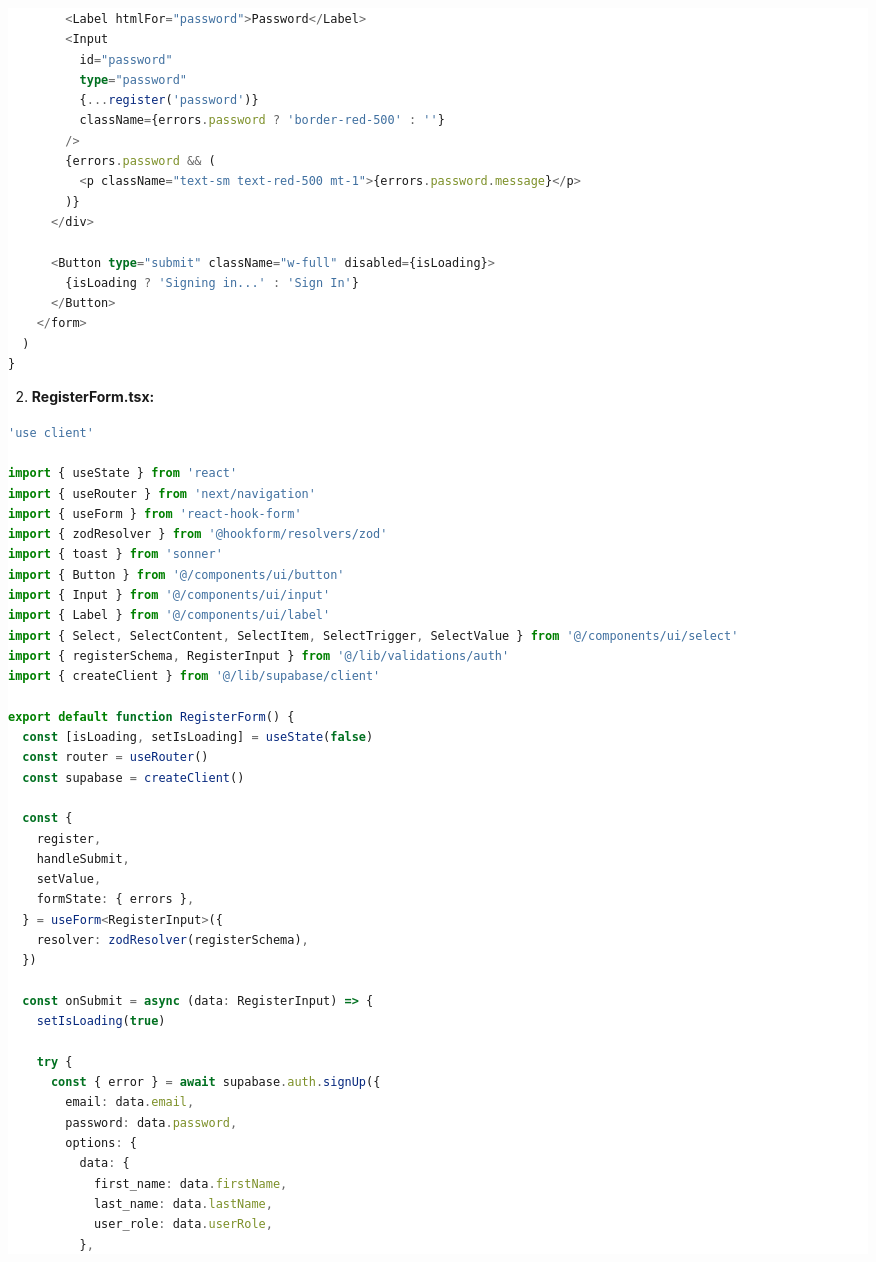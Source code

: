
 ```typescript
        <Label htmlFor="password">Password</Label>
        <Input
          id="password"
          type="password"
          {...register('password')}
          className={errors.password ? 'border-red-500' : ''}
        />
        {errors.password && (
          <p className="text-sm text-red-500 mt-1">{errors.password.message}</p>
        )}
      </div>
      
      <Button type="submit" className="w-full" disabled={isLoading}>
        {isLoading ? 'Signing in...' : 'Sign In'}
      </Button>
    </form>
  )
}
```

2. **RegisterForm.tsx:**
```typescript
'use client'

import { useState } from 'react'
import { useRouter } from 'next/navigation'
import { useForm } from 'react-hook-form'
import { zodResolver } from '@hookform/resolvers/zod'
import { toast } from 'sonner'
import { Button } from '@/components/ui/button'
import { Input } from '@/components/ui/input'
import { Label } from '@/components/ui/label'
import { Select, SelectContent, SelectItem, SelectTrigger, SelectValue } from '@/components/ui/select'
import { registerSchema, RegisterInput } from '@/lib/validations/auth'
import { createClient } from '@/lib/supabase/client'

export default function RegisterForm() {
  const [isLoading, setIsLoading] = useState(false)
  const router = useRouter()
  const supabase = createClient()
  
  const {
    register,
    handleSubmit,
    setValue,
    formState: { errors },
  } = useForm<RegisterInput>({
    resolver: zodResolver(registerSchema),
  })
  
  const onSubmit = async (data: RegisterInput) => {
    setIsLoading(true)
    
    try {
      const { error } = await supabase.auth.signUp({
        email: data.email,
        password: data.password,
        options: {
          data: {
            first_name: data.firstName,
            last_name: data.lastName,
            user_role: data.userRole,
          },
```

☆ ☆ ☆ ☆ ☆ ☆ ☆

> **Your instructions**:
Search the material above for the word "createClient", and return each line that holds it.

> **Written answer**:
import { createClient } from '@/lib/supabase/client'
  const supabase = createClient()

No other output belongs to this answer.